English Mortgage

An English Mortgage is defined under Section 58 of the Transfer of Property Act 1882.

Introduction:

  What is an English Mortgage?

        English mortgage is basically a type of mortgage wherein, the mortgagor(borrower) gives the rights of property to the mortgagee (lender) in case of payment default or repayment failure. In an English mortgage system, the mortgagee has the right to sell the property to recover the loan amount given to the mortgagor. 

Section 58(a) of the Transfer of Property Act, 1882, defines a mortgage as under:

         “A mortgage is the transfer of an interest in specific immovable property for the purpose of securing the payment of money advanced or to be advanced by way of loan, an existing or future debt, or the performance of an engagement which may give rise to a pecuniary liability.”

From the definition, it becomes apparent that a mortgage is done only for an immovable property, in order to secure repayment of a present, as well as future liability.

Meaning:

    Where the mortgagor binds himself to repay the mortgage-money on a certain date, and transfers the mortgaged property absolutely to the mortgagee, but subject to a proviso that he will re-transfer it to the mortgagor upon payment of the mortgage-money as agreed, the transaction is called an English mortgage.”

it becomes apparent that for all practical purposes the transaction is a proper sale, except that the mortgagor, which means the borrower, has to give a binding commitment to the lender that he will repay the money on a prefixed date. As the mortgagor is transferring the immovable property absolutely to the mortgagee, like a proper sale transaction, the transaction will be subject to applicable stamp duty on the market value of the property, on the date of execution of the documents of English mortgage

Types of mortgages as under the :

● Simple mortgage

● Mortgage by conditional sale

● Usufructuary mortgage

● English mortgage

Mortgage by deposit of title deed (This is most prevalent in case of home loan transactions and is also known as equitable mortgage).

Anomalous mortgage:

         Out of the above, only two types of mortgages, i.e., simple mortgage and mortgage by deposit of title deed, are prevalent in India and others are of academic interest only in India.

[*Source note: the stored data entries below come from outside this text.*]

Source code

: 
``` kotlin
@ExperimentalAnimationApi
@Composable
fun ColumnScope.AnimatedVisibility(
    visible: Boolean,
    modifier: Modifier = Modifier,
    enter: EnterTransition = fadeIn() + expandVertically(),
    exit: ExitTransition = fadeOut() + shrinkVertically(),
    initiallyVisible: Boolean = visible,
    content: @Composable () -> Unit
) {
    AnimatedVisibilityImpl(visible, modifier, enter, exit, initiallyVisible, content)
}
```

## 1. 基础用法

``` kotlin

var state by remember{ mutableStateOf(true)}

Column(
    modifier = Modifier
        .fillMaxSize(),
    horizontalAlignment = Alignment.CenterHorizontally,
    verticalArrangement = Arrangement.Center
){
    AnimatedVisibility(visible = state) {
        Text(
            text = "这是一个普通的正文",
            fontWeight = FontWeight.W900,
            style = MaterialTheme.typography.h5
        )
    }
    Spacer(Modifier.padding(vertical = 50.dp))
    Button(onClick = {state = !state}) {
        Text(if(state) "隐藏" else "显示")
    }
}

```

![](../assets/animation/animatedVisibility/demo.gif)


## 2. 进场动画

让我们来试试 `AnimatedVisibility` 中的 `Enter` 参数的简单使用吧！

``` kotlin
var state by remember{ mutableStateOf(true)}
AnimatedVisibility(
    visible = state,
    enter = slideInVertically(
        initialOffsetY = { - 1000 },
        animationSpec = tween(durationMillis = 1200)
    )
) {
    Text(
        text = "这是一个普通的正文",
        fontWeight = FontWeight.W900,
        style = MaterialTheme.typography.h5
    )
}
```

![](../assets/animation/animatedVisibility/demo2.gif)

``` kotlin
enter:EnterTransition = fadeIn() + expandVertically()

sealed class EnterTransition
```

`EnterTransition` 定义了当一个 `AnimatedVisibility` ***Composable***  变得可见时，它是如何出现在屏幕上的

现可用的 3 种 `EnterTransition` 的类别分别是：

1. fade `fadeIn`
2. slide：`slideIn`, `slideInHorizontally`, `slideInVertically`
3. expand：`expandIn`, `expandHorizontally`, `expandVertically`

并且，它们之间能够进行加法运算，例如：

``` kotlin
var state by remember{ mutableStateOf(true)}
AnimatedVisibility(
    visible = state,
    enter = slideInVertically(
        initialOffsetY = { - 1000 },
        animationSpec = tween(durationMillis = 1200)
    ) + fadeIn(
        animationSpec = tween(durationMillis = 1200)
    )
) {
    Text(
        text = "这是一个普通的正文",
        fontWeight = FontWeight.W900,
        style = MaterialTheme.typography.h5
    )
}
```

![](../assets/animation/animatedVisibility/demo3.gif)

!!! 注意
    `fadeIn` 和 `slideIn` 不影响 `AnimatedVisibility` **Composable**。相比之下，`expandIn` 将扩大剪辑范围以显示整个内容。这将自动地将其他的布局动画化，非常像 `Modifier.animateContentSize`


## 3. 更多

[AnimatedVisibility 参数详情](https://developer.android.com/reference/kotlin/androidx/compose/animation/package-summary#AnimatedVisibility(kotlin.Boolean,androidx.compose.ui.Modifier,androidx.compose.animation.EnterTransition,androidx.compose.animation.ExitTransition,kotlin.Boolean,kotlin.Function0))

Major features of an English Mortgage:

 In an English mortgage scheme

The mortgagor (borrower) binds themselves to repay the loan to the mortgagee (lender) within a specific time period till a specific date.

● During the loan process, the mortgagee acquires rights to the property from the mortgagor.

● The mortgagor can claim his/her property back after the loan is completely paid off

● During the loan period, mortgagees can allow the mortgagor to occupy or rent out the property.

● In an English mortgage scheme, there is a proper transfer of property from the borrower to the lender, hence the stamp duty and registration charges are applicable as is the case in any other transfer of property.

● The sale agreement has details of the loan and all the terms associated with it.

● When the mortgagor repays the loan, the property is re-transferred in his/her name which attracts stamp duty and registration charges again.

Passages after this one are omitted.